[Collected data]

=======

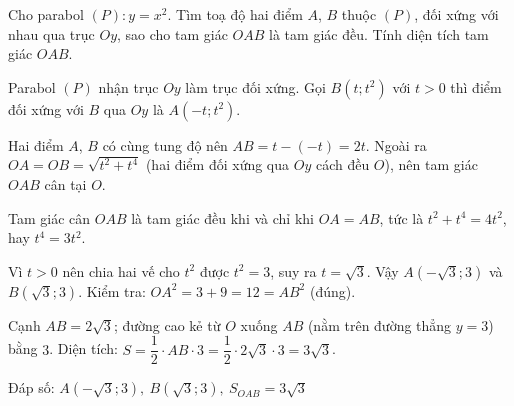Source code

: \begin{problem}[9DS-HSB2-046]
Cho parabol $(P)\colon y = x^2$. Tìm toạ độ hai điểm $A$, $B$ thuộc $(P)$, đối xứng với nhau qua trục $Oy$, sao cho tam giác $OAB$ là tam giác đều. Tính diện tích tam giác $OAB$.

\begin{solution}
Parabol $(P)$ nhận trục $Oy$ làm trục đối xứng. Gọi $B(t; t^2)$ với $t > 0$ thì điểm đối xứng với $B$ qua $Oy$ là $A(-t; t^2)$.

Hai điểm $A$, $B$ có cùng tung độ nên $AB = t - (-t) = 2t$. Ngoài ra $OA = OB = \sqrt{t^2 + t^4}$ (hai điểm đối xứng qua $Oy$ cách đều $O$), nên tam giác $OAB$ cân tại $O$.

Tam giác cân $OAB$ là tam giác đều khi và chỉ khi $OA = AB$, tức là $t^2 + t^4 = 4t^2$, hay $t^4 = 3t^2$.

Vì $t > 0$ nên chia hai vế cho $t^2$ được $t^2 = 3$, suy ra $t = \sqrt{3}$. Vậy $A\left(-\sqrt{3}; 3\right)$ và $B\left(\sqrt{3}; 3\right)$. Kiểm tra: $OA^2 = 3 + 9 = 12 = AB^2$ (đúng).

Cạnh $AB = 2\sqrt{3}$; đường cao kẻ từ $O$ xuống $AB$ (nằm trên đường thẳng $y = 3$) bằng $3$. Diện tích: $S = \dfrac{1}{2} \cdot AB \cdot 3 = \dfrac{1}{2} \cdot 2\sqrt{3} \cdot 3 = 3\sqrt{3}$.

Đáp số: $\boxed{A\left(-\sqrt{3}; 3\right),\ B\left(\sqrt{3}; 3\right),\ S_{OAB} = 3\sqrt{3}}$
\end{solution}
\end{problem}

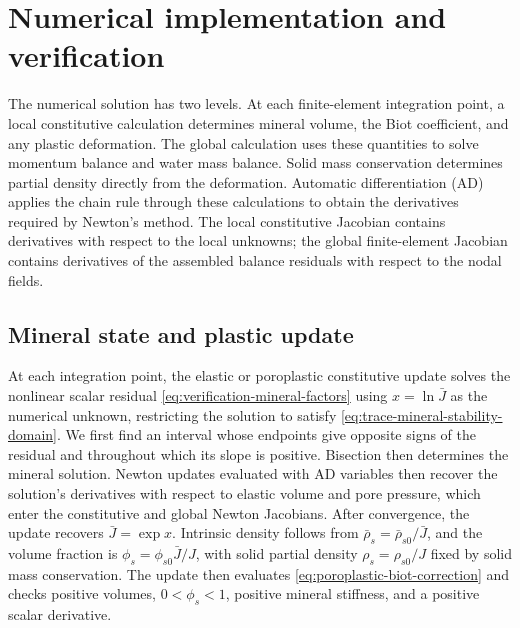 \section{Numerical implementation and verification}
\label{sec:implicit-ad-implementation}

The numerical solution has two levels.  At each finite-element integration
point, a local constitutive calculation determines mineral volume, the Biot
coefficient, and any plastic deformation.  The global calculation uses these
quantities to solve momentum balance and water mass balance.  Solid mass
conservation determines partial density directly from the deformation.
Automatic differentiation (AD) applies the chain rule through these
calculations to obtain the derivatives required by Newton's method.  The
local constitutive Jacobian contains derivatives with respect to the local
unknowns; the global finite-element Jacobian contains derivatives of the
assembled balance residuals with respect to the nodal fields.

\subsection{Mineral state and plastic update}

At each integration point, the elastic or poroplastic constitutive update
solves the nonlinear scalar residual
\eqref{eq:verification-mineral-factors} using
\(x=\ln\bar J\) as the numerical unknown, restricting the solution to satisfy
\eqref{eq:trace-mineral-stability-domain}.  We first find an interval whose
endpoints give opposite signs of the residual and throughout which its
slope is positive.  Bisection then determines the mineral solution.  Newton updates evaluated
with AD variables then recover the solution's derivatives with respect to
elastic volume and pore pressure, which enter the constitutive and global
Newton Jacobians.  After convergence,
the update recovers \(\bar J=\exp x\).  Intrinsic density follows from
\(\bar\rho_s=\bar\rho_{s0}/\bar J\), and the volume fraction is
\(\phi_s=\phi_{s0}\bar J/J\), with solid partial density
\(\rho_s=\rho_{s0}/J\) fixed by solid mass conservation.
The update then evaluates \eqref{eq:poroplastic-biot-correction} and checks
positive volumes, \(0<\phi_s<1\), positive mineral stiffness, and a positive
scalar derivative.

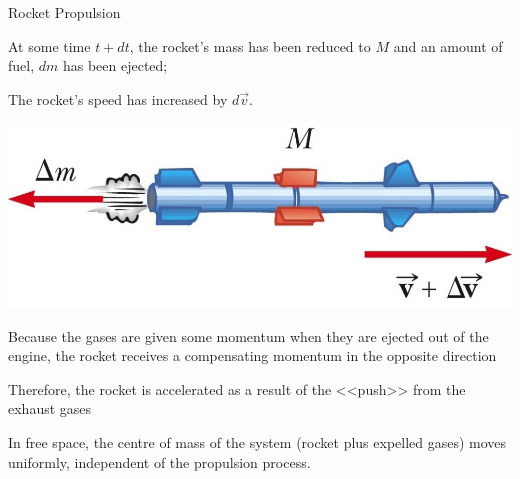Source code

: \documentclass[18pt]{LectMechanics}
\begin{document}
\begin{frame}{Rocket Propulsion}{}
\begin{enumerate}
	\begin{minipage}{0.4\linewidth}
			\item At some time $t + d t$, the rocket’s mass has been reduced to $M$ and an amount of fuel, $d m$ has been ejected;
			\item The rocket’s speed has increased by $d \vec v$.
	\end{minipage}
	\begin{minipage}{0.5\linewidth}
		\includegraphics[width=\linewidth]{Rocket2}
	\end{minipage}
	\item Because the gases are given some momentum when they are ejected out of the engine, the rocket receives a compensating momentum in the opposite direction
	\item Therefore, the rocket is accelerated as a result of the <<push>> from the exhaust gases
	\item In free space, the centre of mass of the system (rocket plus expelled gases) moves uniformly, independent of 	the propulsion process.
\end{enumerate}
\end{frame}
\end{document}
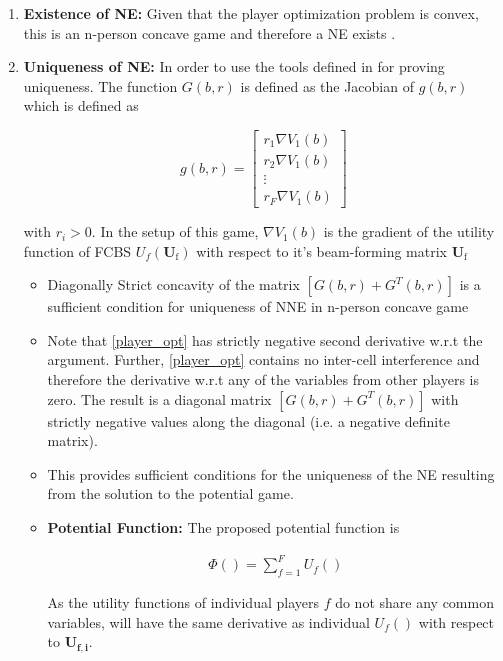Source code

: \documentclass[12pt]{article}
\begin{document}
\begin{enumerate}
\item \textbf{Existence of NE:} Given that the player optimization problem is convex, this is an n-person concave game and therefore a NE exists \cite{rosen1964existence}. 
\item \textbf{Uniqueness of NE:} In order to use the tools defined in \cite[Thm6]{rosen1964existence} for proving uniqueness. The function $G(b,r) $ is defined as the Jacobian of $g(b,r) $ which is defined as 

\begin{equation}
g(b,r)= 
\begin{bmatrix}
r_1 \nabla V_{1}(b)
\\
r_2 \nabla V_{1}(b)
\\
\vdots\\
r_F \nabla V_{1}(b)
\end{bmatrix}
\end{equation}

with $r_i>0$.
In the setup of this game, $\nabla V_{1}(b)$
is the gradient of the utility function of FCBS $U_f(\mathbf{U}_{\mathrm{f}}) $ with respect to it's beam-forming matrix 
$\mathbf{U}_{\mathrm{f}}$


\begin{itemize}
\item
Diagonally Strict concavity of the matrix $[G(b,r)+G^{T}(b,r)] $ is a sufficient condition for uniqueness of NNE in n-person concave game
	
\item 
Note that \eqref{player_opt} has strictly negative second derivative w.r.t the argument. Further, \eqref{player_opt} contains no inter-cell interference and therefore the derivative w.r.t any of the variables from other players is zero. The result is a diagonal matrix $[G(b,r)+G^{T}(b,r)] $ with strictly negative values along the diagonal (i.e. a negative definite matrix). 

\item 
This provides sufficient conditions for the uniqueness of the NE resulting from the solution to the potential game. 

\item \textbf{Potential Function:} The proposed potential function is 

\begin{gather*} \label{Potential_Function}
\Phi() = \sum_{f = 1}^{F} U_f() 
\end{gather*}


As the utility functions of individual players $f$ do not share any common variables,  \label{Potential_Function} will have the same derivative as individual $U_f()$ with respect to $\mathbf{U_{f,i}} $. 


\end{itemize}

\end{enumerate}
\end{document}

=======

_REQUIREMENT_:
Return all lines from the data that include the string "linewidth".

_EXERCISE ANSWER_:
	\begin{minipage}{0.4\linewidth}
	\begin{minipage}{0.5\linewidth}
		\includegraphics[width=\linewidth]{Rocket2}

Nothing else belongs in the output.